(Stored items from a collection)
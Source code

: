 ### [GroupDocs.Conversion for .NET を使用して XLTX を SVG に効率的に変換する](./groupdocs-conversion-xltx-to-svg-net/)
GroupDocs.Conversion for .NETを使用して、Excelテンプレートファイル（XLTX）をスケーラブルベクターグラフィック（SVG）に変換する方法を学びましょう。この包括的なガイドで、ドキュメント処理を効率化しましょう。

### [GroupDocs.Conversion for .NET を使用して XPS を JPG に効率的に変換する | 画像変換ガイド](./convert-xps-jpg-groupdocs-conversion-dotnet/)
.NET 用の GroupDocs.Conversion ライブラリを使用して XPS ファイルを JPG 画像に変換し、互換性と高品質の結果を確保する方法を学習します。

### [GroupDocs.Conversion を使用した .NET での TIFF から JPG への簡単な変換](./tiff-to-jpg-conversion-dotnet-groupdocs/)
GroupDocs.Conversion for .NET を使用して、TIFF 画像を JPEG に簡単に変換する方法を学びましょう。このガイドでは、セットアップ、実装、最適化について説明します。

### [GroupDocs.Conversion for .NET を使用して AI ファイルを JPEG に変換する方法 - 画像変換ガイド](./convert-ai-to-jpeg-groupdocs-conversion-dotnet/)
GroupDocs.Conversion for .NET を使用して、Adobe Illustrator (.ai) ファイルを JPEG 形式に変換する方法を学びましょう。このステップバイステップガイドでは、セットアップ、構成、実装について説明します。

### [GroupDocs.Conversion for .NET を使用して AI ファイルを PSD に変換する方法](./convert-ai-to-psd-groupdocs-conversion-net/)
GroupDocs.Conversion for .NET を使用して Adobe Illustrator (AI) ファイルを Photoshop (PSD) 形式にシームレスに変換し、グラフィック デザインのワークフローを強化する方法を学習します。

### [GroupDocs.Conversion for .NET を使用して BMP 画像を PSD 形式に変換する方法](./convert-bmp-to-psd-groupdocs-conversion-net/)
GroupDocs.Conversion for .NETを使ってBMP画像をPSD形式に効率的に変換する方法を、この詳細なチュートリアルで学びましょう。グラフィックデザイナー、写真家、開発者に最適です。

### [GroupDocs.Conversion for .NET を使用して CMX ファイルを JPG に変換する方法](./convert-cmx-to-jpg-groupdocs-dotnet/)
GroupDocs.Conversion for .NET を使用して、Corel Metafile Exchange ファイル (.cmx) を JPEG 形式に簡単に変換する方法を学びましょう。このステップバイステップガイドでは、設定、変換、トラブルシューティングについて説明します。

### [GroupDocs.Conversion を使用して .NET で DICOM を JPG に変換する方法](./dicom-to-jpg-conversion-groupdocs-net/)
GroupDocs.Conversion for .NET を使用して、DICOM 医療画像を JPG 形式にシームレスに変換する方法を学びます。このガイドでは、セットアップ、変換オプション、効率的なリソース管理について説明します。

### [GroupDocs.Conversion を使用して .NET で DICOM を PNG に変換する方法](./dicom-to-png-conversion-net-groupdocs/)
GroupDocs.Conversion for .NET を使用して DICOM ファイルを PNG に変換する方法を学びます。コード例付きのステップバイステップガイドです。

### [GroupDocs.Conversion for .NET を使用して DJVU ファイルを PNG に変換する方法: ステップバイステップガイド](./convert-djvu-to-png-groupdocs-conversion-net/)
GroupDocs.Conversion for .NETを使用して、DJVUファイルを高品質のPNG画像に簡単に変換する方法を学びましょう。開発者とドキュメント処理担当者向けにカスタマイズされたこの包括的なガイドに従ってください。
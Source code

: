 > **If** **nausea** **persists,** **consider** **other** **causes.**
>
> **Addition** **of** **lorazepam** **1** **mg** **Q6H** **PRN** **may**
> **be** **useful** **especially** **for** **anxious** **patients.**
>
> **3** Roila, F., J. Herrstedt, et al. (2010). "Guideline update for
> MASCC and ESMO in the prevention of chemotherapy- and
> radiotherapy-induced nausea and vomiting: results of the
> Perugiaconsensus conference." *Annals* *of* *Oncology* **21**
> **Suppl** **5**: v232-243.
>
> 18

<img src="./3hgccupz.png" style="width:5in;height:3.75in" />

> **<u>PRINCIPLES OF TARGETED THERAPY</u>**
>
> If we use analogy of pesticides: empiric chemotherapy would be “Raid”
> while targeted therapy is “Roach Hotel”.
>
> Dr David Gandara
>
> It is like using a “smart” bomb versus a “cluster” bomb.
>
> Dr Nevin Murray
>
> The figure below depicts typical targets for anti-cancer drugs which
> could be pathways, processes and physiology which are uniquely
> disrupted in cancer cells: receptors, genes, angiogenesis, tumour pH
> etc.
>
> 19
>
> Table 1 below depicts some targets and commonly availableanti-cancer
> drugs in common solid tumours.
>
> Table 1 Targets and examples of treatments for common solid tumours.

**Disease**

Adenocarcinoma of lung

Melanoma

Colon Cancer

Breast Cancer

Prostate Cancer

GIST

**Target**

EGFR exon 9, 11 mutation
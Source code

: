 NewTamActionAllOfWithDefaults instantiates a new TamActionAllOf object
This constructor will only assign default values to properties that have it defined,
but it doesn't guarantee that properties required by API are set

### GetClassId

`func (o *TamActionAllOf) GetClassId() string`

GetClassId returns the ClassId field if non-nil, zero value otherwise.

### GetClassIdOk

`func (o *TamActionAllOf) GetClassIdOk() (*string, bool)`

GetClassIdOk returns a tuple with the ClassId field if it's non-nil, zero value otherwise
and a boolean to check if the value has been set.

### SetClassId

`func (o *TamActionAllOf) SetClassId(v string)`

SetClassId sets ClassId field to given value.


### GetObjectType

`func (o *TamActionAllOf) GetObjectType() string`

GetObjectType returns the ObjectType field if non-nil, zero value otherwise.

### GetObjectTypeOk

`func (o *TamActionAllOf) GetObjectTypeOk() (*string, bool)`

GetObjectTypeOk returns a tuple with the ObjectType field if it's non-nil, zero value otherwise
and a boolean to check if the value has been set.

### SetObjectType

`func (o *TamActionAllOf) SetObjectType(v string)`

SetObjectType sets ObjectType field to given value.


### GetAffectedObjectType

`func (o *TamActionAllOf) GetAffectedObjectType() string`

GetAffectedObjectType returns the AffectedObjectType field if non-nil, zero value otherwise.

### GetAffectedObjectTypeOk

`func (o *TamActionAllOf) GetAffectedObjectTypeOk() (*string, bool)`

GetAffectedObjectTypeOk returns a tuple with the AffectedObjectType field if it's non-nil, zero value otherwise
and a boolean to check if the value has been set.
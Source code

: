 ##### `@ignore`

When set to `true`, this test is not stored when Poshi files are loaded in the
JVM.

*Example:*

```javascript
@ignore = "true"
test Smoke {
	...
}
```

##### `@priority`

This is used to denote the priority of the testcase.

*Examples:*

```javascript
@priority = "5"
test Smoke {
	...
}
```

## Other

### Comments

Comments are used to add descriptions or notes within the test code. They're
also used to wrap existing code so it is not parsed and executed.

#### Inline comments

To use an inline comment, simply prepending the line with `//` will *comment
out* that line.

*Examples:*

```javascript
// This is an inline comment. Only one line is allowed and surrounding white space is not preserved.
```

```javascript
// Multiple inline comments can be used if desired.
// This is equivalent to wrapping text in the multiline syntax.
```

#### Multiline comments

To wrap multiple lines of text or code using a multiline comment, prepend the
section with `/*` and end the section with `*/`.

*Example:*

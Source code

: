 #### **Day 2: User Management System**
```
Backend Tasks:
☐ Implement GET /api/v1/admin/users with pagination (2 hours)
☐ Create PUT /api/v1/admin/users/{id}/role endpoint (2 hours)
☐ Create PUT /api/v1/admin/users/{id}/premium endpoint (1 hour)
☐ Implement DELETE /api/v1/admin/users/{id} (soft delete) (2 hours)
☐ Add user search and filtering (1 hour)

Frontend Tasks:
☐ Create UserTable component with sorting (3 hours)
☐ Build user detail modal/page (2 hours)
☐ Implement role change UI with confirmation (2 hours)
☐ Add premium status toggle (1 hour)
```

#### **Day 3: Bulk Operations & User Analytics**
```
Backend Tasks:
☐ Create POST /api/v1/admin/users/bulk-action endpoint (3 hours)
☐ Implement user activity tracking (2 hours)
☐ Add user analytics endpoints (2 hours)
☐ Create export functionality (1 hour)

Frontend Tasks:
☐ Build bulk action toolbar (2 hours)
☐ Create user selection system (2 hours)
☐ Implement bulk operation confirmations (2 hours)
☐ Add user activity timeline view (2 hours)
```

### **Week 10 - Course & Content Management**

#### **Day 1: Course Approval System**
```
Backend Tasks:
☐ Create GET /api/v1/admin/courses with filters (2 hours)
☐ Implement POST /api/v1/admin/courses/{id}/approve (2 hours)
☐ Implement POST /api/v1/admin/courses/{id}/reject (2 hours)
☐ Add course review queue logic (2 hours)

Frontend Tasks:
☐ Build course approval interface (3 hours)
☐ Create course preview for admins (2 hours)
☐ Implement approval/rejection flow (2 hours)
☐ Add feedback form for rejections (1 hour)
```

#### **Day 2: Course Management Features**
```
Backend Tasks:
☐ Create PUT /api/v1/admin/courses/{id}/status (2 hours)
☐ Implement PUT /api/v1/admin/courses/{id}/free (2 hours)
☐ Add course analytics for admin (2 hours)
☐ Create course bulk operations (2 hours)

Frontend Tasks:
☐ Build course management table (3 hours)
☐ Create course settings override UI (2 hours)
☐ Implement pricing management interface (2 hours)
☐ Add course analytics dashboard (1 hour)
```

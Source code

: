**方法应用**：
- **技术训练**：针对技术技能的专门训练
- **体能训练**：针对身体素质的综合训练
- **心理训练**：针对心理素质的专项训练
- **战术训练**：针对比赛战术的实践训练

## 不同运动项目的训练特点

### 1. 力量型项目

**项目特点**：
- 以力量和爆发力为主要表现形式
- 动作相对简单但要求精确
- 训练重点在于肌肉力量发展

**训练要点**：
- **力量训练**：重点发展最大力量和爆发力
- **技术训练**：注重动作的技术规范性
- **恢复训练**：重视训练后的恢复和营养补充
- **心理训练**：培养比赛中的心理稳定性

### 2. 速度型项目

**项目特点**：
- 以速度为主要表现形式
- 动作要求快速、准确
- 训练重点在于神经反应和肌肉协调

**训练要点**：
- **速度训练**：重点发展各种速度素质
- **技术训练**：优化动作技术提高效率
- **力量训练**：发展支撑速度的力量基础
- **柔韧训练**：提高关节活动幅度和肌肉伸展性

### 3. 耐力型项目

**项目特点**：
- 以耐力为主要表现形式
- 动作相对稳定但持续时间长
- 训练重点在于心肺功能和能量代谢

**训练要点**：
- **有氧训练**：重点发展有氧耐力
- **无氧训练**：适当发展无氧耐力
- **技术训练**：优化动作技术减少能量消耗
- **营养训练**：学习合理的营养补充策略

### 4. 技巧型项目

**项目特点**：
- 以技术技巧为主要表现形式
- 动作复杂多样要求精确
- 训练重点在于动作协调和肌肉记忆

How to complete this task
All lines above with the word "used" need to be reported.

Completed task
This is used to denote the priority of the testcase.
Comments are used to add descriptions or notes within the test code. They're
also used to wrap existing code so it is not parsed and executed.
// Multiple inline comments can be used if desired.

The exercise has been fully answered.